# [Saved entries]
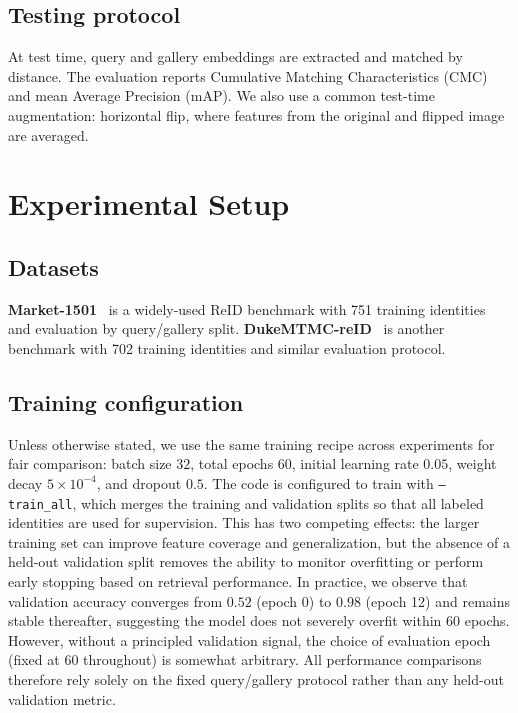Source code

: \documentclass[sigconf,nonacm]{acmart}
\begin{document}
\subsection{Testing protocol}
At test time, query and gallery embeddings are extracted and matched by distance.
The evaluation reports Cumulative Matching Characteristics (CMC) and mean Average Precision (mAP).
We also use a common test-time augmentation: horizontal flip, where features from the original and flipped image are averaged.

\section{Experimental Setup}
\subsection{Datasets}
\textbf{Market-1501}~\cite{zheng2015scalable} is a widely-used ReID benchmark with 751 training identities and evaluation by query/gallery split.
\textbf{DukeMTMC-reID}~\cite{ristani2016performance,zheng2017unlabeled} is another benchmark with 702 training identities and similar evaluation protocol.

\subsection{Training configuration}
Unless otherwise stated, we use the same training recipe across experiments for fair comparison: batch size $32$, total epochs $60$, initial learning rate $0.05$, weight decay $5\times 10^{-4}$, and dropout $0.5$.
The code is configured to train with \texttt{--train\_all}, which merges the training and validation splits so that all labeled identities are used for supervision.
This has two competing effects: the larger training set can improve feature coverage and generalization, but the absence of a held-out validation split removes the ability to monitor overfitting or perform early stopping based on retrieval performance.
In practice, we observe that validation accuracy converges from $0.52$ (epoch 0) to $0.98$ (epoch 12) and remains stable thereafter, suggesting the model does not severely overfit within 60 epochs.
However, without a principled validation signal, the choice of evaluation epoch (fixed at 60 throughout) is somewhat arbitrary.
All performance comparisons therefore rely solely on the fixed query/gallery protocol rather than any held-out validation metric.
\end{document}
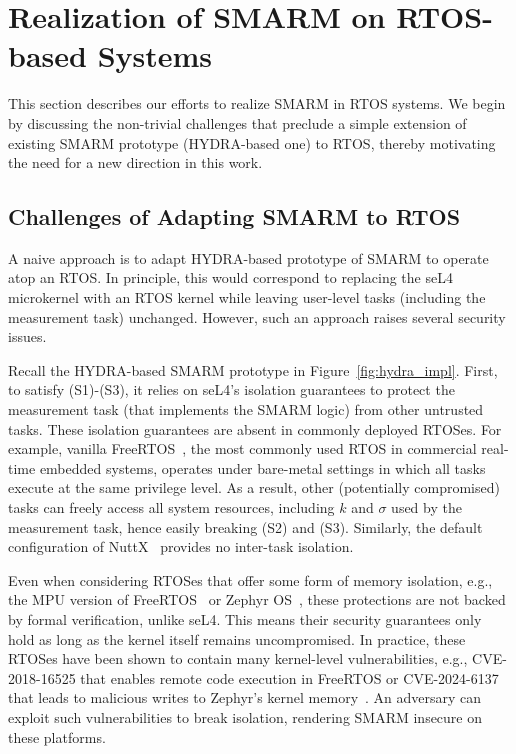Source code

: \documentclass[journal]{IEEEtran}
\begin{document}
\section{Realization of SMARM on RTOS-based Systems}
\label{sec:porting}

This section describes our efforts to realize SMARM in RTOS systems.
We begin by discussing the non-trivial challenges that preclude a simple extension of existing SMARM prototype (HYDRA-based one) to RTOS, thereby motivating the need for a new direction in this work.




\subsection{Challenges of Adapting SMARM to RTOS}\label{subsec:naive}

A naive approach is to adapt HYDRA-based prototype of SMARM to operate atop an RTOS.
In principle, this would correspond to replacing the seL4 microkernel with an RTOS kernel while leaving user-level tasks (including the measurement task) unchanged.
However, such an approach raises several security issues.


Recall the HYDRA-based SMARM prototype in Figure~\ref{fig:hydra_impl}.
First, to satisfy (S1)-(S3), it relies on seL4's isolation guarantees to protect the measurement task (that implements the SMARM logic) from other untrusted tasks.
These isolation guarantees are absent in commonly deployed RTOSes.
For example, vanilla FreeRTOS~\cite{freertos}, the most commonly used RTOS in commercial real-time embedded systems, operates under bare-metal settings in which all tasks execute at the same privilege level.
As a result, other (potentially compromised) tasks can freely access all system resources, including $k$ and $\sigma$ used by the measurement task, hence easily breaking (S2) and (S3).
Similarly, the default configuration of NuttX~\cite{nuttx} provides no inter-task isolation.

Even when considering RTOSes that offer some form of memory isolation, e.g., the MPU version of FreeRTOS~\cite{freertos-mpu} or Zephyr OS~\cite{zephyr}, these protections are not backed by formal verification, unlike seL4.
This means their security guarantees only hold as long as the kernel itself remains uncompromised.
In practice, these RTOSes have been shown to contain many kernel-level vulnerabilities, e.g., CVE-2018-16525 that enables remote code execution in FreeRTOS or CVE-2024-6137 that leads to malicious writes to Zephyr's kernel memory~\cite{cve_freertos_rce,cve_zephyr_memory}.
An adversary can exploit such vulnerabilities to break isolation, rendering SMARM insecure on these platforms.
\end{document}
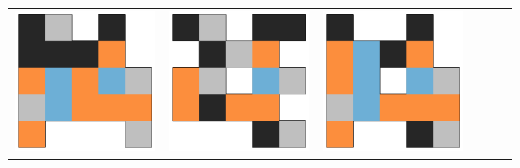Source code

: \begin{tabular}{cccccc}
    \includegraphics[scale=0.1]{images/top_designs/pusher/ga/exp5/gen29_ind3} &
    \includegraphics[scale=0.1]{images/top_designs/pusher/ga/exp5/gen29_ind4} &
    \includegraphics[scale=0.1]{images/top_designs/pusher/ga/exp5/gen29_ind5} \\
\end{tabular}
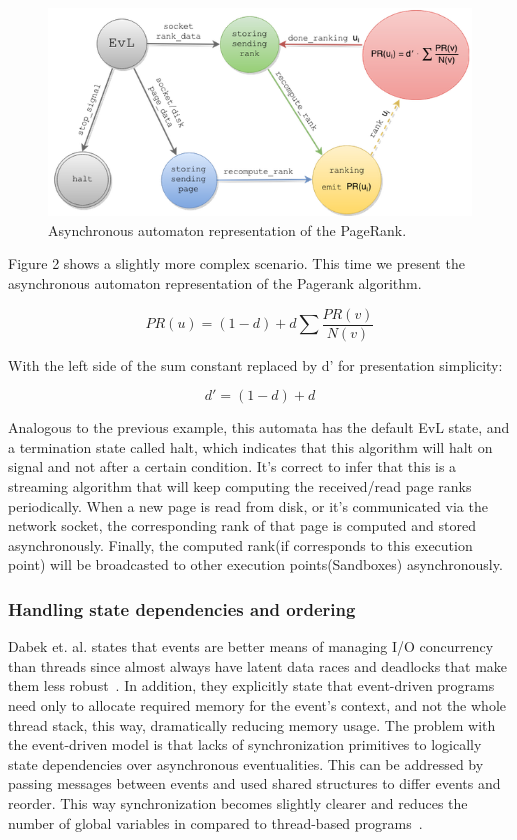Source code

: \documentclass[10pt,reprint]{socc14}
\begin{document}
\begin{figure}	
	\centering
	\includegraphics[scale=0.55]{AutomatonPageRank}
	\caption{Asynchronous automaton representation of the PageRank.}
\end{figure}


Figure 2 shows a slightly more complex scenario. This time we present the asynchronous automaton representation of the Pagerank algorithm. 

\begin{equation}
	PR(u) =(1-d) + d\sum \frac{PR(v)}{N(v)}
\end{equation}

With the left side of the sum constant replaced by d’ for presentation simplicity:

\begin{equation}
  d' =(1-d) + d
\end{equation}

Analogous to the previous example, this automata has the default EvL state, and a termination state called halt, which indicates that this algorithm will halt on signal and not after a certain condition. It’s correct to infer that this is a streaming algorithm that will keep computing the received/read page ranks periodically. When a new page is read from disk, or it’s communicated via the network socket, the corresponding rank of that page is computed and stored asynchronously. Finally, the computed rank(if corresponds to this execution point) will be broadcasted to other execution points(Sandboxes) asynchronously.

\subsubsection{Handling state dependencies and ordering}
Dabek et. al. states that events are better means of managing I/O concurrency than threads since almost always have latent data races and deadlocks that make them less robust~\cite{Dabek2002}. In addition, they explicitly state that event-driven programs need only to allocate required memory for the event’s context, and not the whole thread stack, this way, dramatically reducing memory usage. The problem with the event-driven model is that lacks of synchronization primitives to logically state dependencies over asynchronous eventualities. This can be addressed by passing messages between events and used shared structures to differ events and reorder. This way synchronization becomes slightly clearer and reduces the number of global variables in compared to thread-based programs~\cite{Haller2009}.
\end{document}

# [Aim of the task]
Which lines in the records above contain the word "pusher"? Copy each one.

# [Response area]
    \includegraphics[scale=0.1]{images/top_designs/pusher/ga/exp5/gen29_ind3} &
    \includegraphics[scale=0.1]{images/top_designs/pusher/ga/exp5/gen29_ind4} &
    \includegraphics[scale=0.1]{images/top_designs/pusher/ga/exp5/gen29_ind5} \\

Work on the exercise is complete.